“All The Things You Are”Carnegie Hall’s Weill Recital Hall


“All the Things You Are” The Music of Jerome Kern, an extraordinary, one-time-only concert event to be produced by The Mabel Mercer Foundation on Tuesday, May 21st at 7:30 p.m.  The presentation will be given at Weill Recital Hall (part of the Carnegie Hall complex) at 154 West 57th Street, and more than twenty preeminent cabaret vocalists are scheduled to celebrate the man whose compositions “turned American popular song into an art form – first on Broadway and then in the movies.”       

The Mercer Foundation’s artistic director KT Sullivan will host the concert, which features both established and new-to-cabaret entertainers in their interpretations of the legendary Kern songbook. On the bill: Danny Bacher, Raissa Katona Bennett, Leanne Borghesi, Alexis Cole, Tim Connell, Natalie Douglas, Eve Eaton, Eugene Ebner, Rachel Hanser, Christina Jimenez, Renee Katz, David LaMarr, Minda Larsen, Alex Leonard, Karen Mack, Stearns Matthews, Jeff Macauley, Anais Reno, Wendy Russell, Roger Schmelzer, Lauren Stanford, and Joanne Tatham. Jon Weber will serve as musical director, with Steve Doyle on bass and David Silliman on percussion.  

Tickets for “All the Things You Are” @ $75.00 (mid-and-rear orchestra) or $30.00 (balcony) may be purchased online at carnegiehall.org; at the Carnegie Hall box office, Seventh Avenue at 57th Street, between 11 a.m. and 6 p.m. Monday-Saturday; between 12 p.m. and 6 p.m. Sunday; or by calling CarnegieCharge at 212 247-7800 between 8 a.m. and 8 p.m. daily. A Patron Package for the performance is also available directly and exclusively from The Mabel Mercer Foundation @ $150.00. That price includes seating in the first seven rows of the orchestra, as well as an after-party with the performers at a nearby private residence. Please call 212 980-3026 for availability.

Ms. Sullivan offers, “Since 2014, a celebratory spring concert in New York City has become one of The Mabel Mercer Foundation’s annual presentations.

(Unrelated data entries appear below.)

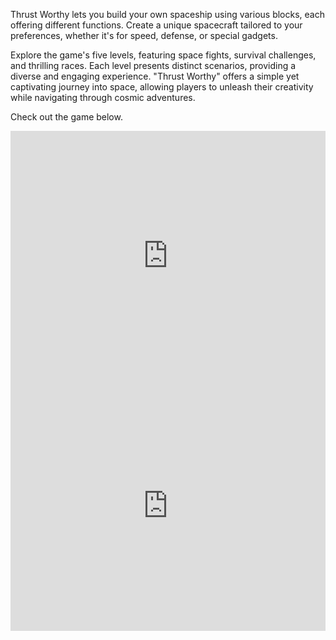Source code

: Thrust Worthy lets you build your own spaceship using various blocks, each offering different functions. Create a unique spacecraft tailored to your preferences, whether it's for speed, defense, or special gadgets.

Explore the game's five levels, featuring space fights, survival challenges, and thrilling races. Each level presents distinct scenarios, providing a diverse and engaging experience. "Thrust Worthy" offers a simple yet captivating journey into space, allowing players to unleash their creativity while navigating through cosmic adventures. 

Check out the game below.

<iframe width="100%" height="400" src="https://www.youtube.com/embed/_eEgqnoUcHk" title="Thrust Worthy Demo 2" frameborder="0" allow="accelerometer; autoplay; clipboard-write; encrypted-media; gyroscope; picture-in-picture; web-share" allowfullscreen></iframe>

<iframe width="100%" height="400" src="https://www.youtube.com/embed/mjMpRPXKvZ8" title="Thrust Worthy Demo 1" frameborder="0" allow="accelerometer; autoplay; clipboard-write; encrypted-media; gyroscope; picture-in-picture; web-share" allowfullscreen></iframe>
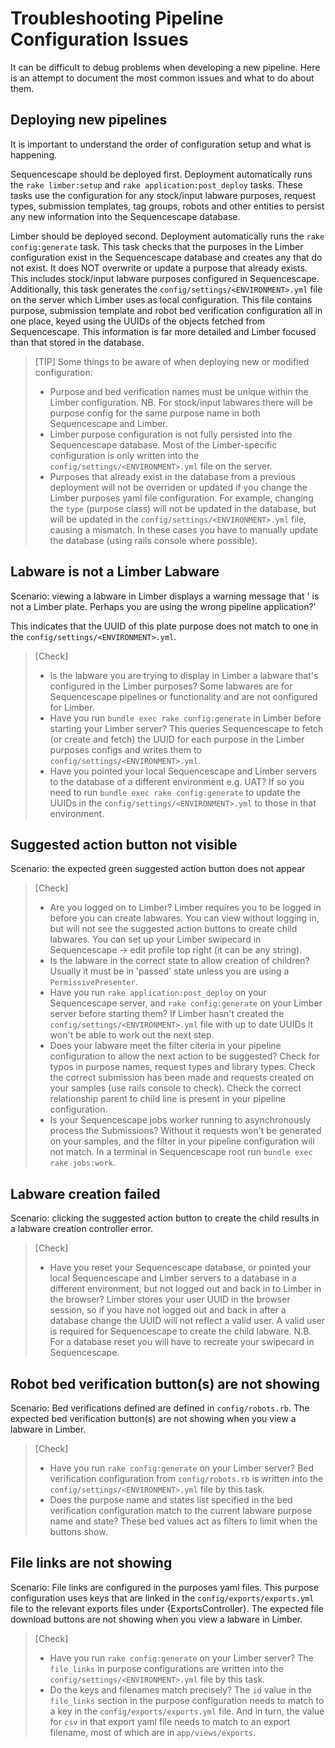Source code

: <!--
# @markup markdown
# @title Troubleshooting
-->

# Troubleshooting Pipeline Configuration Issues

It can be difficult to debug problems when developing a new pipeline. Here is an attempt to document the most common issues and what to do about them.

## Deploying new pipelines

It is important to understand the order of configuration setup and what is happening.

Sequencescape should be deployed first.
Deployment automatically runs the `rake limber:setup` and `rake application:post_deploy` tasks.
These tasks use the configuration for any stock/input labware purposes, request types, submission templates, tag groups, robots and other entities to persist any new information into the Sequencescape database.

Limber should be deployed second.
Deployment automatically runs the `rake config:generate` task.
This task checks that the purposes in the Limber configuration exist in the Sequencescape database and creates any that do not exist. It does NOT overwrite or update a purpose that already exists. This includes stock/input labware purposes configured in Sequencescape.
Additionally, this task generates the `config/settings/<ENVIRONMENT>.yml` file on the server which Limber uses as local configuration.
This file contains purpose, submission template and robot bed verification configuration all in one place, keyed using the UUIDs of the objects fetched from Sequencescape. This information is far more detailed and Limber focused than that stored in the database.

> [TIP]
Some things to be aware of when deploying new or modified configuration:
> - Purpose and bed verification names must be unique within the Limber configuration. NB. For stock/input labwares there will be purpose config for the same purpose name in both Sequencescape and Limber.
> - Limber purpose configuration is not fully persisted into the Sequencescape database. Most of the Limber-specific configuration is only written into the `config/settings/<ENVIRONMENT>.yml` file on the server.
> - Purposes that already exist in the database from a previous deployment will not be overriden or updated if you change the Limber purposes yaml file configuration. For example, changing the `type` (purpose class) will not be updated in the database, but will be updated in the `config/settings/<ENVIRONMENT>.yml` file, causing a mismatch. In these cases you have to manually update the database (using rails console where possible).

## Labware is not a Limber Labware

Scenario: viewing a labware in Limber displays a warning message that '<Purpose Name> is not a Limber plate. Perhaps you are using the wrong pipeline application?'

This indicates that the UUID of this plate purpose does not match to one in the `config/settings/<ENVIRONMENT>.yml`.

> [Check]
> - Is the labware you are trying to display in Limber a labware that's configured in the Limber purposes? Some labwares are for Sequencescape pipelines or functionality and are not configured for Limber.
> - Have you run `bundle exec rake config:generate` in Limber before starting your Limber server? This queries Sequencescape to fetch (or create and fetch) the UUID for each purpose in the Limber purposes configs and writes them to `config/settings/<ENVIRONMENT>.yml`.
> - Have you pointed your local Sequencescape and Limber servers to the database of a different environment e.g. UAT? If so you need to run `bundle exec rake config:generate` to update the UUIDs in the `config/settings/<ENVIRONMENT>.yml` to those in that environment.

## Suggested action button not visible

Scenario: the expected green suggested action button does not appear

> [Check]
> - Are you logged on to Limber? Limber requires you to be logged in before you can create labwares. You can view without logging in, but will not see the suggested action buttons to create child labwares. You can set up your Limber swipecard in Sequencescape -> edit profile top right (it can be any string).
> - Is the labware in the correct state to allow creation of children? Usually it must be in 'passed' state unless you are using a `PermissivePresenter`.
> - Have you run `rake application:post_deploy` on your Sequencescape server, and `rake config:generate` on your Limber server before starting them? If Limber hasn't created the `config/settings/<ENVIRONMENT>.yml` file with up to date UUIDs it won't be able to work out the next step.
> - Does your labware meet the filter citeria in your pipeline configuration to allow the next action to be suggested? Check for typos in purpose names, request types and library types. Check the correct submission has been made and requests created on your samples (use rails console to check). Check the correct relationship parent to child line is present in your pipeline configuration.
> - Is your Sequencescape jobs worker running to asynchronously process the Submissions? Without it requests won't be generated on your samples, and the filter in your pipeline configuration will not match. In a terminal in Sequencescape root run `bundle exec rake jobs:work`.

## Labware creation failed

Scenario: clicking the suggested action button to create the child results in a labware creation controller error.

> [Check]
> - Have you reset your Sequencescape database, or pointed your local Sequencescape and Limber servers to a database in a different environment, but not logged out and back in to Limber in the browser? Limber stores your user UUID in the browser session, so if you have not logged out and back in after a database change the UUID will not reflect a valid user. A valid user is required for Sequencescape to create the child labware.
N.B. For a database reset you will have to recreate your swipecard in Sequencescape.

## Robot bed verification button(s) are not showing

Scenario: Bed verifications defined are defined in `config/robots.rb`. The expected bed verification button(s) are not showing when you view a labware in Limber.

> [Check]
> - Have you run `rake config:generate` on your Limber server? Bed verification configuration from `config/robots.rb` is written into the `config/settings/<ENVIRONMENT>.yml` file by this task.
> - Does the purpose name and states list specified in the bed verification configuration match to the current labware purpose name and state? These bed values act as filters to limit when the buttons show.

## File links are not showing

Scenario: File links are configured in the purposes yaml files. This purpose configuration uses keys that are linked in the `config/exports/exports.yml` file to the relevant exports files under {ExportsController}. The expected file download buttons are not showing when you view a labware in Limber.

> [Check]
> - Have you run `rake config:generate` on your Limber server? The `file_links` in purpose configurations are written into the `config/settings/<ENVIRONMENT>.yml` file by this task.
> - Do the keys and filenames match precisely? The `id` value in the `file_links` section in the purpose configuration needs to match to a key in the `config/exports/exports.yml` file. And in turn, the value for `csv` in that export yaml file needs to match to an export filename, most of which are in `app/views/exports`.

We’ve commemorated the repertoire of singer Margaret Whiting and of such songwriters as James Van Heusen, Cole Porter, Howard Dietz, Arthur Schwartz, and Ervin Drake.

 “These programs continue to showcase performers who are established favorites and serve as well to incorporate new, young entertainers into our presentations. It’s both a means of introducing them to this repertoire and to the audiences who unfailingly enjoy it, thus fulfilling one of the most important aspects of our Foundation charter.”

In selecting Jerome Kern as their 2019 honoree, The Mabel Mercer Foundation pays homage to the composer who – with his diverse lyricists and librettists — preeminently shaped the American musical comedies, plays, and (eventually) motion pictures of the first half of the twentieth century. Kern was born in New York City on January 27, 1885, and musically trained there as well as in Heidelberg, Germany. By 1905, he was contributing tunes to Broadway productions, writing his first full score in 1912. The melodist hit his stride with “They Didn’t Believe Me” (1914); thereafter, his songs were heard in more than one hundred stage and film musicals. Among Kern’s unforgettable Broadway, London, or Hollywood masterworks: “Look for the Silver Lining,” “Who,” Show Boat (“Ol’ Man River,” “Can’t Help Lovin’ Dat Man,” “My Bill,” “Make Believe,” “Why Do I Love You?”), Sweet Adeline (“Why Was I Born?,” “Don’t Ever Leave Me”), Music in the Air (“The Song is You,” “I’ve Told Ev’ry Little Star”), Roberta (“Smoke Gets In Your Eyes,” “Yesterdays,” “I Won’t Dance”), and Very Warm for May (“All the Things You Are”).

 In Hollywood, Kern specifically crafted songs for Swing Time (“A Fine Romance”), You Were Never Lovelier (“I’m Old Fashioned”), and Cover Girl (“Long Ago [And Far Away]”). He twice won the Academy Award “Best Song” Oscar, for Swing Time’s “The Way You Look Tonight” (lyric by Dorothy Fields) and Lady Be Good’s “The Last Time I Saw Paris” (lyric by Oscar Hammerstein II). Among Kern’s other collaborators: Johnny Mercer, Ira Gershwin, E. Y. Harburg, Otto Harbach, P. G. Wodehouse, and Guy Bolton.

In all, it’s estimated that Jerome Kern composed more than seven hundred songs. He was sixty years old when he died in New York City on November 11, 1945, and a semi-fictional adaptation of his life story was released a year later in MGM’s highly successful movie musical, Till the Clouds Roll By. Kern was one of the initial inductees to the Songwriters Hall of Fame in 1970 and, fifteen years later, became one of the first “popular” composers to appear on a USPS postage stamp.